In our mashup-obsessed era, it’s hard to rise above the noise of Frankenstein-like creations like Pulpy Days (a combination of the noirish Tarantino movie Pulp Fiction and the feel-good Happy Days TV series) or ALF channeling Eminem. But the modish choreographer Trajal Harrell has created a mashup that pretty much tops this stuff with his latest dance theater work.
In The Ghost of Montpellier Meets the Samurai, Harrell smooshes together the aesthetics and careers of a pair of iconoclastic performance artists, both of them incredibly influential yet mostly obscure to American audiences: venerable butoh dance pioneer Tatsumi Hijikata and experimental French choreographer Dominique Bagouet.

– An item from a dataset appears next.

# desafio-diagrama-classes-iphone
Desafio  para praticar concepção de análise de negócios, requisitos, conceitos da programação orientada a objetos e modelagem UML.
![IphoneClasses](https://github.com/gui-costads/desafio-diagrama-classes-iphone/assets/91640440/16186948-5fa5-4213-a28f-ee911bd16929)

Hijikata created the out-there performance artform known as butoh in the west in the 1960s with Ohno Kazuo. A staple of Japanese culture today, butoh pushes the human body to extremes through grotesque imagery and taboo themes. Oh, and butoh artists look even more freakish to unattuned audiences because they traditionally cover their bodies entirely in white makeup and move painfully slowly.
Bagouet founded the Centre Choreographique Languedoc- Roussillon in Montpellier in 1980. There, he produced important dance pieces like Insaisies and Fantasia Semplice, which placed extreme physical demands on his dancers. He died very young, at 41, of AIDS.